11/2 Thinking about getting a CD writer. Is it necessary to get a read
only CD player and a writer, or can I just use one CD writer w/
a lot of HD space?
\_ You can get away with one CD player. However, if you ever wanna
make CD-to-CD copies, having a CD-ROM and a CD-R makes it a lot
simplier. of course, you can still do it with just a CD-R, but
it's more time-consuming.
\_ I never do it CD-to-CD, because the reader is IDE. It doesn't
"sound" like a bad idea to buy just a SCSI writer.

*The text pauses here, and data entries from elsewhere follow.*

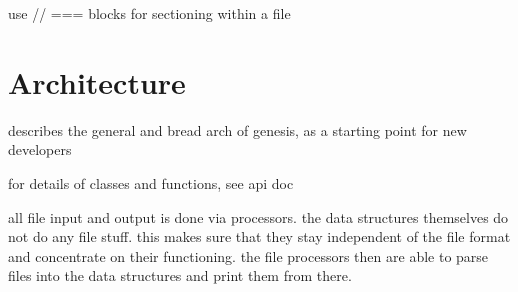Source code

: \documentclass[a4paper,10pt]{article}
\begin{document}
use // === blocks for sectioning within a file

\section{Architecture}
\label{sec:Architecture}

describes the general and bread arch of genesis, as a starting point for new
developers

for details of classes and functions, see api doc

all file input and output is done via processors. the data structures themselves do not do any file
stuff. this makes sure that they stay independent of the file format and concentrate on their functioning.
the file processors then are able to parse files into the data structures and print them from there.
\end{document}
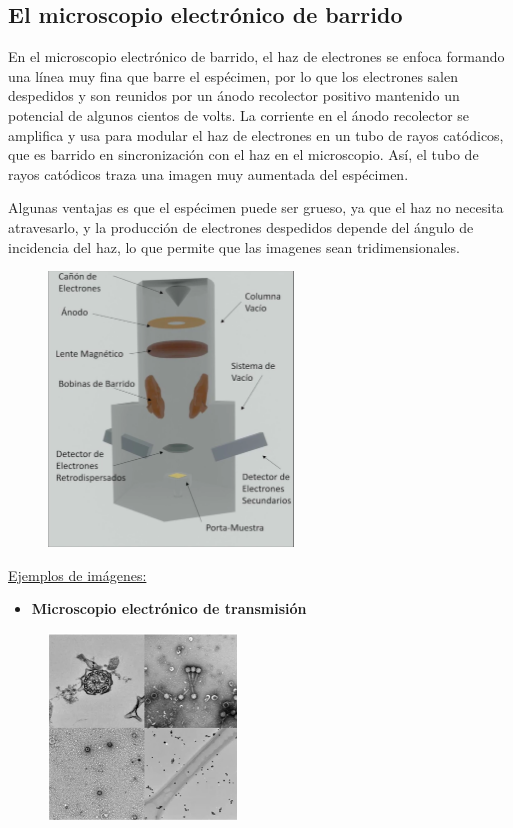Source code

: \documentclass[a4paper]{article}
\begin{document}
\subsection{El microscopio electrónico de barrido}

    \indent En el microscopio electrónico de barrido, el haz de electrones se enfoca formando una línea muy fina que barre el espécimen, por lo que los electrones salen despedidos y son reunidos por un ánodo recolector positivo mantenido un potencial de algunos cientos de volts. La corriente en el ánodo recolector se amplifica y usa para modular el haz de electrones en un tubo de rayos catódicos, que es barrido en sincronización con el haz en el microscopio. Así, el tubo de rayos catódicos traza una imagen muy aumentada del espécimen.\\

    \newpage
    \noindent
    \thispagestyle{fancy}

    \indent Algunas ventajas es que el espécimen puede ser grueso, ya que el haz no necesita atravesarlo, y la producción de electrones despedidos depende del ángulo de incidencia del haz, lo que permite que las imagenes sean tridimensionales.\\

    \begin{figure}[h!]
        \centering
        \includegraphics[width = 6.5cm]{../imagenes/microbarrido.png}
    \end{figure}

\indent \underline{Ejemplos de imágenes:}

    \begin{itemize}
        \item \textbf{Microscopio electrónico de transmisión}
    \end{itemize}

    \begin{figure}[h!]
        \centering
        \includegraphics[width = 5cm]{../imagenes/microtrans.png}
    \end{figure}
\end{document}
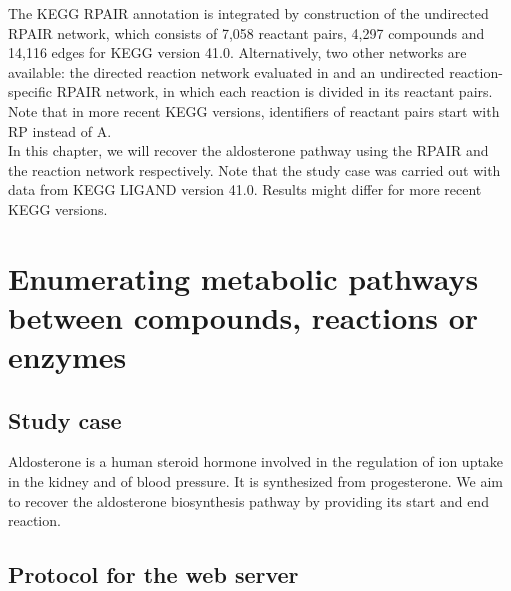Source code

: The KEGG RPAIR annotation is integrated by construction of the undirected RPAIR network, which consists of 7,058 reactant pairs,
4,297 compounds and 14,116 edges for KEGG version 41.0. Alternatively, two other networks are available: the directed reaction network evaluated in
\cite{croes06} and an undirected reaction-specific RPAIR network, in which each reaction is divided in its reactant pairs.\\

Note that in more recent KEGG versions, identifiers of reactant pairs start with RP instead of A.\\

In this chapter, we will recover the aldosterone pathway using the RPAIR and the reaction network respectively.
Note that the study case was carried out with data from KEGG LIGAND version 41.0. Results might differ for more recent KEGG versions.

\section{Enumerating metabolic pathways between compounds, reactions or enzymes}

\subsection{Study case}

Aldosterone is a human steroid hormone involved in the regulation of ion uptake in the kidney and of blood pressure.
It is synthesized from progesterone. We aim to recover the aldosterone biosynthesis pathway by providing
its start and end reaction.

\subsection{Protocol for the web server}

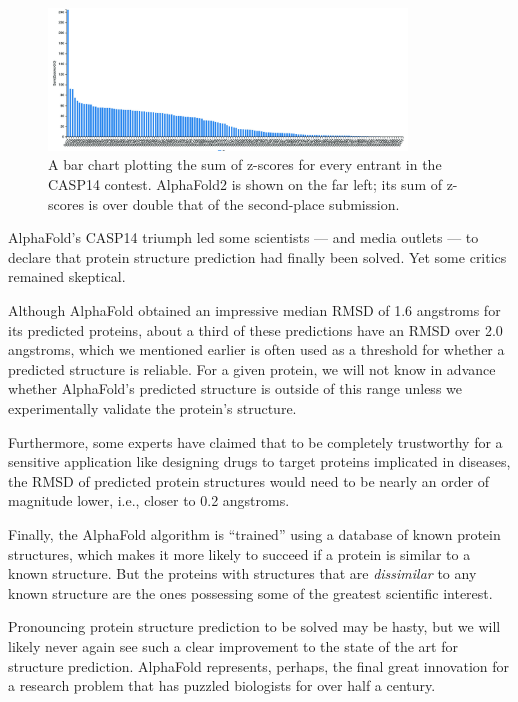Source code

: \begin{figure}[h]
	\centering
	\mySfFamily
	\includegraphics[width = 0.85\textwidth]{../images_CMYK/CASP14_overall_results}
	\caption{A bar chart plotting the sum of z-scores for every entrant in the CASP14 contest. AlphaFold2 is shown on the far left; its sum of z-scores is over double that of the second-place submission.}
	\label{fig:CASP14_overall_results}
\end{figure}

AlphaFold's CASP14 triumph led some scientists --- and media outlets --- to declare that protein structure prediction had finally been solved. Yet some critics remained skeptical.

Although AlphaFold obtained an impressive median RMSD of 1.6 angstroms for its predicted proteins, about a third of these predictions have an RMSD over 2.0 angstroms, which we mentioned earlier is often used as a threshold for whether a predicted structure is reliable. For a given protein, we will not know in advance whether AlphaFold's predicted structure is outside of this range unless we experimentally validate the protein's structure.

Furthermore, some experts have claimed that to be completely trustworthy for a sensitive application like designing drugs to target proteins implicated in diseases, the RMSD of predicted protein structures would need to be nearly an order of magnitude lower, i.e., closer to 0.2 angstroms.

Finally, the AlphaFold algorithm is ``trained'' using a database of known protein structures, which makes it more likely to succeed if a protein is similar to a known structure. But the proteins with structures that are \textit{dissimilar} to any known structure are the ones possessing some of the greatest scientific interest.

Pronouncing protein structure prediction to be solved may be hasty, but we will likely never again see such a clear improvement to the state of the art for structure prediction. AlphaFold represents, perhaps, the final great innovation for a research problem that has puzzled biologists for over half a century.

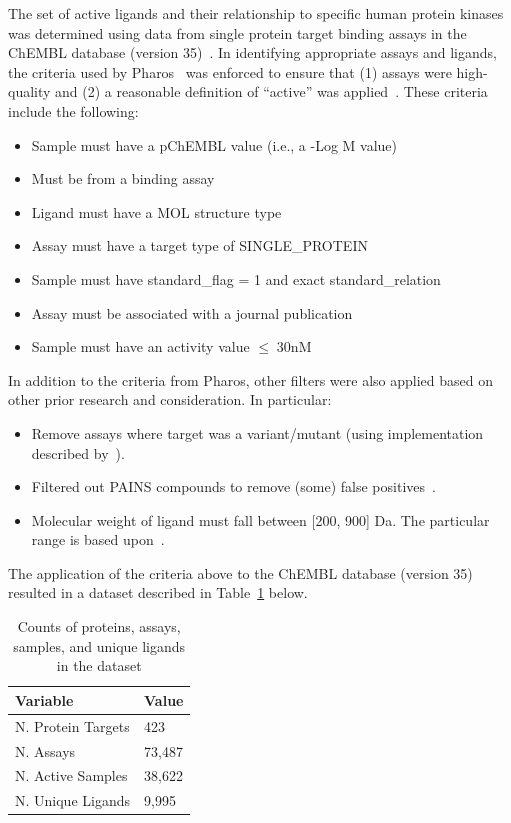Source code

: \documentclass[11pt]{article}
\begin{document}
The set of active ligands and their relationship to specific human protein kinases was determined using data from single protein target binding assays in the ChEMBL database (version 35)~\cite{chembl_db_2023}. 
In identifying appropriate assays and ligands, the criteria used by Pharos~\cite{pharos_2022} was enforced to ensure that (1) assays were high-quality and (2) a reasonable definition of ``active'' was applied~\cite{pharos_2022}. 
These criteria include the following:
\begin{itemize}
    \item Sample must have a pChEMBL value (i.e., a -Log M value)
    \item Must be from a binding assay
    \item Ligand must have a MOL structure type
    \item Assay must have a target type of SINGLE\_PROTEIN
    \item Sample must have standard\_flag = 1 and exact standard\_relation
    \item Assay must be associated with a journal publication
    \item Sample must have an activity value $\leq \; 30 \text{nM}$
\end{itemize}

In addition to the criteria from Pharos, other filters were also applied based on other prior research and consideration. In particular:
\begin{itemize}
    \item Remove assays where target was a variant/mutant (using implementation described by~\cite{landrum_riniker_2024}).
    \item Filtered out PAINS compounds to remove (some) false positives~\cite{baell_holloway_2010}.
    \item Molecular weight of ligand must fall between [200, 900] Da. The particular range is based upon~\cite{filip_miljkovic_jurgen_bajorath_2018}. 
\end{itemize}

The application of the criteria above to the ChEMBL database (version 35) resulted in a dataset described in Table~\ref{tab:1} below.

\begin{table}[!ht]
\centering
\begin{tabular}{|l|l|}
    \hline
    \textbf{Variable} & \textbf{Value} \\ \hline
    N. Protein Targets & 423 \\ \hline
    N. Assays & 73,487 \\ \hline
    N. Active Samples & 38,622 \\ \hline
    N. Unique Ligands & 9,995 \\ \hline
\end{tabular}
\caption{Counts of proteins, assays, samples, and unique ligands in the dataset}\label{tab:1}
\end{table}
\end{document}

\_ My sister's computer has an IDE DVD drive and a SCSI writer,
and CD-to-CD works just fine.
\_ Just use the one CD writer. Unless youre pirating software or
something and need a huge throughput, making CD-to-CD copies
at 4x write speed is probably only going to save you about 20
minutes (depending on file size). Just make a disk image and
burn it to a new CD. Hell, you can change CD's between Friends
and Frasier.
\_ 20 minutes? Do the math.
\_ Another question-- can I burn my CD 1/2 way, wait till I get the
other half then finish burning later?
\_No. That's a good way of getting coasters. (At least with
conventional software).
\_Yes. Most are quite capable of multisession writes. You lose
20 megs for each extra session. Works fine without penalty for
audio as well.
\_ not if you plan on playing the audio CD in a regular CD player.
It works for computer CDROM drives, but in car or home cd
player, will only play tracks in the first session..
\_And this assumes that you aren't burning an image of a CD vs.
just data, i.e. if you want to burn a cue image of a cd you
can't simply interrupt a burn 1/2 way and resume it later.